LAUSR

The structural design of multiple functional components could enhance the synergistic catalytic performance of MoS2-based composites in enzyme-like catalysis. Herein, one-dimensional (1D) Fe-MoS2 microtubes were designed to prepare tubular Fe-doped MoS2 composites with MoO3 microrods as self-sacrificing precursors. Remarkably, the results indicated that the generated ammonia released from the sulfidation process led to the dissolution of MoO3 cores and the generation of a tubular structure. The Fe-MoS2 composites integrated the synergistic effects of Fe-doped MoS2 nanosheets (NSs) and the 1D tubular structure. Thus, a higher catalytic activity was observed in peroxidase-like catalysis than in other components, such as MoO3@FeOOH, FeOOH and MoS2 NSs. The peroxidase-like mechanism originated from the generation of the ˙OH radical.

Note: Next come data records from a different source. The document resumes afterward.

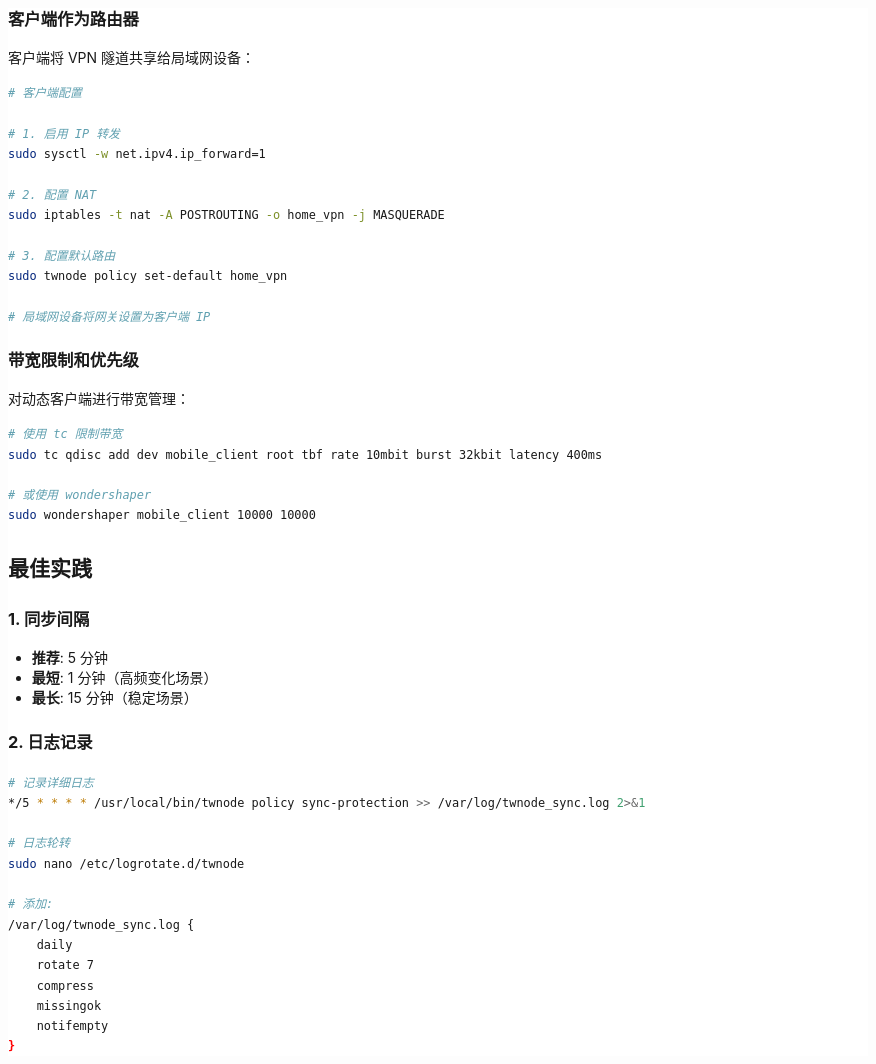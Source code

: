 ### 客户端作为路由器

客户端将 VPN 隧道共享给局域网设备：

```bash
# 客户端配置

# 1. 启用 IP 转发
sudo sysctl -w net.ipv4.ip_forward=1

# 2. 配置 NAT
sudo iptables -t nat -A POSTROUTING -o home_vpn -j MASQUERADE

# 3. 配置默认路由
sudo twnode policy set-default home_vpn

# 局域网设备将网关设置为客户端 IP
```

### 带宽限制和优先级

对动态客户端进行带宽管理：

```bash
# 使用 tc 限制带宽
sudo tc qdisc add dev mobile_client root tbf rate 10mbit burst 32kbit latency 400ms

# 或使用 wondershaper
sudo wondershaper mobile_client 10000 10000
```

## 最佳实践

### 1. 同步间隔

- **推荐**: 5 分钟
- **最短**: 1 分钟（高频变化场景）
- **最长**: 15 分钟（稳定场景）

### 2. 日志记录

```bash
# 记录详细日志
*/5 * * * * /usr/local/bin/twnode policy sync-protection >> /var/log/twnode_sync.log 2>&1

# 日志轮转
sudo nano /etc/logrotate.d/twnode

# 添加:
/var/log/twnode_sync.log {
    daily
    rotate 7
    compress
    missingok
    notifempty
}
```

The Fe-MoS2 microtube-based colorimetric assay was used to detect H2O2 with a detection limit (LOD) of 0.51 μM in a linear range from 1.25 to 50 μM. The colorimetric method was simple, selective, and sensitive for glutathione (GSH) detection in the range of 0.25-125 μM with a detection limit (LOD) of 0.12 μM. Thus, we provide a facile synthetic strategy for simultaneously integrating electronic modulation and structural design to develop an efficient MoS2-based functional catalyst.